(Stored entries)

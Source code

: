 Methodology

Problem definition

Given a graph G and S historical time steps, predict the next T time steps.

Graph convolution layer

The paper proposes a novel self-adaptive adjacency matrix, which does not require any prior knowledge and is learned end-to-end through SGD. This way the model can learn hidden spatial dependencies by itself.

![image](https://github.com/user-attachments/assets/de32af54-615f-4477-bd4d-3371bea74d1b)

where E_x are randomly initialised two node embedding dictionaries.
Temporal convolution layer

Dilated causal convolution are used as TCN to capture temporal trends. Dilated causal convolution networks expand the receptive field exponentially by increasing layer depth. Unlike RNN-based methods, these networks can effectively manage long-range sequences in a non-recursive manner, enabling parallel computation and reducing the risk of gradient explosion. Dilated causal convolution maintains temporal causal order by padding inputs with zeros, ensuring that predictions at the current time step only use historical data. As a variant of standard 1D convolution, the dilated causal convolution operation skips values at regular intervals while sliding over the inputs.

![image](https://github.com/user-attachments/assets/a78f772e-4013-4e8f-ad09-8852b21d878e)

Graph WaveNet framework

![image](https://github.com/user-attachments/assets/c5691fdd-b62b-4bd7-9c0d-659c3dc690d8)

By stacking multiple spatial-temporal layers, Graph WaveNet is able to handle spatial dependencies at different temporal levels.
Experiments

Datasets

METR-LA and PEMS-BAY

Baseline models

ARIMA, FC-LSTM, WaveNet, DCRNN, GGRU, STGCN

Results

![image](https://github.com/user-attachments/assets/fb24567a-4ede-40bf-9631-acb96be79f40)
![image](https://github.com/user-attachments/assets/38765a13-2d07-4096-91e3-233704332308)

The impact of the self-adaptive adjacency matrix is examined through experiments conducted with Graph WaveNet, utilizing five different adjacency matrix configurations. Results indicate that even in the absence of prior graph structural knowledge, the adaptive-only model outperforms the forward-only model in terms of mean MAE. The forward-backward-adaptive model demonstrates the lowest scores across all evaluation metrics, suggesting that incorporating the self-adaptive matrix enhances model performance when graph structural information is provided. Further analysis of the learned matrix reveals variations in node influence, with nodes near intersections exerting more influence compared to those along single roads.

Aim of the task → From the data above, copy each line exactly.

Response box →
Source code

: Methodology

Problem definition

Given a graph G and S historical time steps, predict the next T time steps.

Graph convolution layer

The paper proposes a novel self-adaptive adjacency matrix, which does not require any prior knowledge and is learned end-to-end through SGD. This way the model can learn hidden spatial dependencies by itself.

![image](https://github.com/user-attachments/assets/de32af54-615f-4477-bd4d-3371bea74d1b)

where E_x are randomly initialised two node embedding dictionaries.
Temporal convolution layer

Dilated causal convolution are used as TCN to capture temporal trends. Dilated causal convolution networks expand the receptive field exponentially by increasing layer depth. Unlike RNN-based methods, these networks can effectively manage long-range sequences in a non-recursive manner, enabling parallel computation and reducing the risk of gradient explosion. Dilated causal convolution maintains temporal causal order by padding inputs with zeros, ensuring that predictions at the current time step only use historical data. As a variant of standard 1D convolution, the dilated causal convolution operation skips values at regular intervals while sliding over the inputs.

![image](https://github.com/user-attachments/assets/a78f772e-4013-4e8f-ad09-8852b21d878e)

Graph WaveNet framework

![image](https://github.com/user-attachments/assets/c5691fdd-b62b-4bd7-9c0d-659c3dc690d8)

By stacking multiple spatial-temporal layers, Graph WaveNet is able to handle spatial dependencies at different temporal levels.
Experiments

Datasets

METR-LA and PEMS-BAY

Baseline models

ARIMA, FC-LSTM, WaveNet, DCRNN, GGRU, STGCN

Results

![image](https://github.com/user-attachments/assets/fb24567a-4ede-40bf-9631-acb96be79f40)
![image](https://github.com/user-attachments/assets/38765a13-2d07-4096-91e3-233704332308)

The impact of the self-adaptive adjacency matrix is examined through experiments conducted with Graph WaveNet, utilizing five different adjacency matrix configurations. Results indicate that even in the absence of prior graph structural knowledge, the adaptive-only model outperforms the forward-only model in terms of mean MAE. The forward-backward-adaptive model demonstrates the lowest scores across all evaluation metrics, suggesting that incorporating the self-adaptive matrix enhances model performance when graph structural information is provided. Further analysis of the learned matrix reveals variations in node influence, with nodes near intersections exerting more influence compared to those along single roads.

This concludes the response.